The Falcons (3-1) come to Notre Dame Stadium averaging 364 yards rushing per game. That makes for an interesting matchup since the Irish defense, led by linebacker Manti Te’o, is only giving up 91 yards on the ground through five games.
And Air Force’s ability to switch its offensive look from series-to-series or even play-to-play is something Notre Dame (3-2) will have to contend with. It’s not the pure triple option that Navy used to run all over the Irish last season.
“There are so many versions of the option,” Irish defensive end Kapron Lewis-Moore said. “They run a lot of formations and can spread you out.”
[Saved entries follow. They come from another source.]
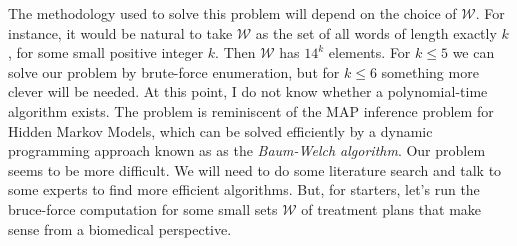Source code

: \documentclass[12pt]{article}
\numberwithin{equation}{section}
\theoremstyle{plain}%
\numberwithin{theorem}{section}
\begin{document}
The methodology used to solve this problem will depend
on the choice of $\mathcal{W}$. For instance, it would be natural
to take $\mathcal{W}$ as the set of all words of length exactly $k$,
for some small positive integer $k$. Then
$\mathcal{W}$ has $14^k$ elements. For $k \leq 5$
we can solve our problem by brute-force enumeration, but
for $k \leq 6$ something more clever will be needed. 
At this point, I do not know whether a polynomial-time algorithm
exists. The problem is reminiscent of the MAP inference problem
for Hidden Markov Models, which can be solved efficiently
by a dynamic programming approach known as as the {\em Baum-Welch algorithm}.
Our problem seems to be more difficult. We will need to do some
literature search and talk to some experts to find more efficient algorithms.
But, for starters, let's run the bruce-force computation
for some small sets $\mathcal{W}$ of treatment plans
that make sense from a biomedical perspective.
\end{document}
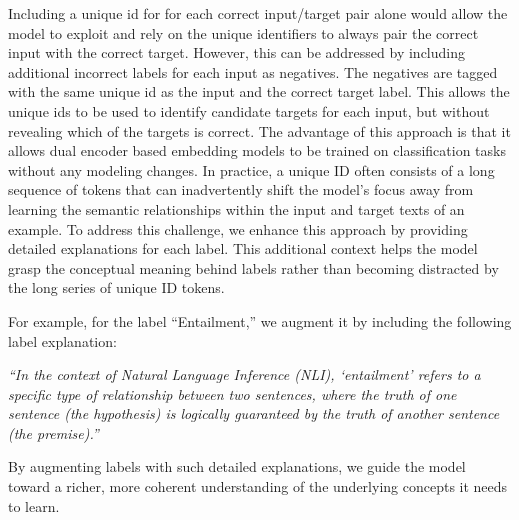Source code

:   Including a unique id for for each correct input/target pair alone would allow the model to exploit and rely on the unique identifiers to always pair the correct input with the correct target. However, this can be addressed by including additional incorrect labels for each input as negatives. The negatives are tagged with the same unique id as the input and the correct target label. This allows the unique ids to be used to identify candidate targets for each input, but without revealing which of the targets is correct. The advantage of this approach is that it allows dual encoder based embedding models to be trained on  classification tasks without any modeling changes. In practice, a unique ID often consists of a long sequence of tokens that can inadvertently shift the model’s focus away from learning the semantic relationships within the input and target texts of an example. To address this challenge, we enhance this approach by providing detailed explanations for each label. This additional context helps the model grasp the conceptual meaning behind labels rather than becoming distracted by the long series of unique ID tokens. 

For example, for the label “Entailment,” we augment it by including the following label explanation:

\begin{tcolorbox}[colback=blue!5!white, colframe=blue!75!black, title=Label explanation for "entailment"]
\textit{“In the context of Natural Language Inference (NLI), ‘entailment’ refers to a specific type of relationship between two sentences, where the truth of one sentence (the hypothesis) is logically guaranteed by the truth of another sentence (the premise).”}
\end{tcolorbox}
By augmenting labels with such detailed explanations, we guide the model toward a richer, more coherent understanding of the underlying concepts it needs to learn.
After breakdowns at Michigan that led to a last-second loss, Notre Dame’s defense has rallied and the Irish have yielded only 35 points in the last three games, victories over Michigan State, Pitt and Purdue.
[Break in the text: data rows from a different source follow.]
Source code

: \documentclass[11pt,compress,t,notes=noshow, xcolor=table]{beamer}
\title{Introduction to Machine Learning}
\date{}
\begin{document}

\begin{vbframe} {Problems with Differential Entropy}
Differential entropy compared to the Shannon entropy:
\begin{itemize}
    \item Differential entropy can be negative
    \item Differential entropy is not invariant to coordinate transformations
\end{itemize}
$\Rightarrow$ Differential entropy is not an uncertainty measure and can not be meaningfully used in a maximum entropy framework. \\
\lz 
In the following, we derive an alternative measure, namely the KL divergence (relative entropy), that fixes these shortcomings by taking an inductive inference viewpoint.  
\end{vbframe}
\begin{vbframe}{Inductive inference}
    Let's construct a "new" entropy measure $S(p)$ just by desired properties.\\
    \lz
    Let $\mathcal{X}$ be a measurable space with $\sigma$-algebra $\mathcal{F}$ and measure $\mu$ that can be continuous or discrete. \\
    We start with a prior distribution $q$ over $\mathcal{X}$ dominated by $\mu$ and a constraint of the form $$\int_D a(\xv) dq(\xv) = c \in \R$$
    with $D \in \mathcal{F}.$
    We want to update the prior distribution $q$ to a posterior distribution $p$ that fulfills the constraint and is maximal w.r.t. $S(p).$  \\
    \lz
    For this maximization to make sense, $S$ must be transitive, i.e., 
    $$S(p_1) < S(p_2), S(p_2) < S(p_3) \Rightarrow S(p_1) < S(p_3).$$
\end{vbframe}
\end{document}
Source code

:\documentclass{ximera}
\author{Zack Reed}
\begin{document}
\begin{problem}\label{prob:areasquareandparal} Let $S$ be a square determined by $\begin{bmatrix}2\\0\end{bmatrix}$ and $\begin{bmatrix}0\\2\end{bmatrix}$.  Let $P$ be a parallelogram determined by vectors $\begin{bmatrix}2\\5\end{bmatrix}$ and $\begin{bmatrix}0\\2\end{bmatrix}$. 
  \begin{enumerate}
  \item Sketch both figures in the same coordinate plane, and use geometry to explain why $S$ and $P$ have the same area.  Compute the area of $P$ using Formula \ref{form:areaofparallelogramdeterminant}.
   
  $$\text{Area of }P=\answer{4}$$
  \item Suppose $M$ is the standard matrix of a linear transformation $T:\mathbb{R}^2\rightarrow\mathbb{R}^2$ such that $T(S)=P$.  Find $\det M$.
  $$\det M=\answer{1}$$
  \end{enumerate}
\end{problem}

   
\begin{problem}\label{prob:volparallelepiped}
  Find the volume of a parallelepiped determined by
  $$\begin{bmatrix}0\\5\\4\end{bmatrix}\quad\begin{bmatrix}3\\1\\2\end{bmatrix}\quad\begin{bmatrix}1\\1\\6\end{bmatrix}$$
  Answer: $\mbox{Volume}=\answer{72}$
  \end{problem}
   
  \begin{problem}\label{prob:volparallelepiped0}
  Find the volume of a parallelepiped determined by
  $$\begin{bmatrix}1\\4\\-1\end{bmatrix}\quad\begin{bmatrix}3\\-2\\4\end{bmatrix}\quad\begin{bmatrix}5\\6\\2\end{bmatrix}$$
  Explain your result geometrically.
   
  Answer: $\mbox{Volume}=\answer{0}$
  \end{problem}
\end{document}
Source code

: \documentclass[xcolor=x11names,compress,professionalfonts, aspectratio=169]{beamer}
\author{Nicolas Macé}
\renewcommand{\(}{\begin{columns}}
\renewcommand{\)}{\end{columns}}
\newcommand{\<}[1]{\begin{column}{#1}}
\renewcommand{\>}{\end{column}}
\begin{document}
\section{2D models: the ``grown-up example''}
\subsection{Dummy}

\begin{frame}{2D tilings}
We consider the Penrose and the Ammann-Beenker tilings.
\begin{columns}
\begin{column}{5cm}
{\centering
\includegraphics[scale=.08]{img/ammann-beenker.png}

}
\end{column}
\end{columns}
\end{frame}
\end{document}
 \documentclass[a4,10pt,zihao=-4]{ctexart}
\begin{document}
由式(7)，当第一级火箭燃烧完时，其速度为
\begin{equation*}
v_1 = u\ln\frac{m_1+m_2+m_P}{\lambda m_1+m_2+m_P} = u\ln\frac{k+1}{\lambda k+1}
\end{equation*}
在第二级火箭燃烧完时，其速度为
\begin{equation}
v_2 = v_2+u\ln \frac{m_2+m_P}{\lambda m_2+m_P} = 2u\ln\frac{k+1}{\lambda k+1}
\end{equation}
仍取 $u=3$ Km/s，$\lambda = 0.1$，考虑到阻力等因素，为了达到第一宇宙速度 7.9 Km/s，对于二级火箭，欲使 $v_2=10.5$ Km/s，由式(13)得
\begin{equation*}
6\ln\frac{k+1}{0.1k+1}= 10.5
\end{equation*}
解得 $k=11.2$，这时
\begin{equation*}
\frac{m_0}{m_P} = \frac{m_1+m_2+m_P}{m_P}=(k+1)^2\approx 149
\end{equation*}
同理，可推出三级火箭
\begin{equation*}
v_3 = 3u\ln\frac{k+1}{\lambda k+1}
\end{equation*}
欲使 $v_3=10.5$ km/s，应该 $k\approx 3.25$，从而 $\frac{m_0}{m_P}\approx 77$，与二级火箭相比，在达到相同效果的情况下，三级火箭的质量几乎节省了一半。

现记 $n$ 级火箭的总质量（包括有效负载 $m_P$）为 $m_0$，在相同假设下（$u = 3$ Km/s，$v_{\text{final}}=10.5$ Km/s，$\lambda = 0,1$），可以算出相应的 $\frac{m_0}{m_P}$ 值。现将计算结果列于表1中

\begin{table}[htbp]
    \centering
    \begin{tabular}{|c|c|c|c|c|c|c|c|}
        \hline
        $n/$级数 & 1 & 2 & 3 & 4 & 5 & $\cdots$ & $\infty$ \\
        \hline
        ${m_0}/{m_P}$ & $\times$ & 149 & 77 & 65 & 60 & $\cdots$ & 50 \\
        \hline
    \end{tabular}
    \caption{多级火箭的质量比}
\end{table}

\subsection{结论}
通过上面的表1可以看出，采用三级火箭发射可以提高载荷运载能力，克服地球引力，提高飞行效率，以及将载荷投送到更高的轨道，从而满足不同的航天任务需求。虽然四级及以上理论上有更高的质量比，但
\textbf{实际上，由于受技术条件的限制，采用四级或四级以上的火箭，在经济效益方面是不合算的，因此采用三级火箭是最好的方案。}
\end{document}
“They are superb against the run,” Air Force coach Troy Calhoun said. “They haven’t relinquished a whole of yards or scores. They are limiting field position and scores, too. … They have been together awhile and there is pretty good continuity.”
The Falcons’ Asher Clark has rushed for 382 yards and Jefferson has 210 on the ground while passing for another 493. He’s only attempted 47 passes by connected on 33, including five for TDs.
And Air Force has a talented special teams player in Jonathan Warzeka, who has a pair of 100-yard TDs on kickoff returns during his career.
Air Force, which won 41-24 the last time the schools met four years ago at Notre Dame Stadium, is coming off an emotional overtime win at Navy last week. The Falcons won 35-34, thanks to a blocked extra point _ one of three kicks they’ve blocked this season.
That’s a stat to be noted because Notre Dame long snapper Jordan Cowart is nursing a broken hand and kicker David Ruffer has struggled. After going 23 for 24 over parts of two seasons _ including 18 of 19 last year _ Ruffer is only 3 of 7 this season, including one that was blocked.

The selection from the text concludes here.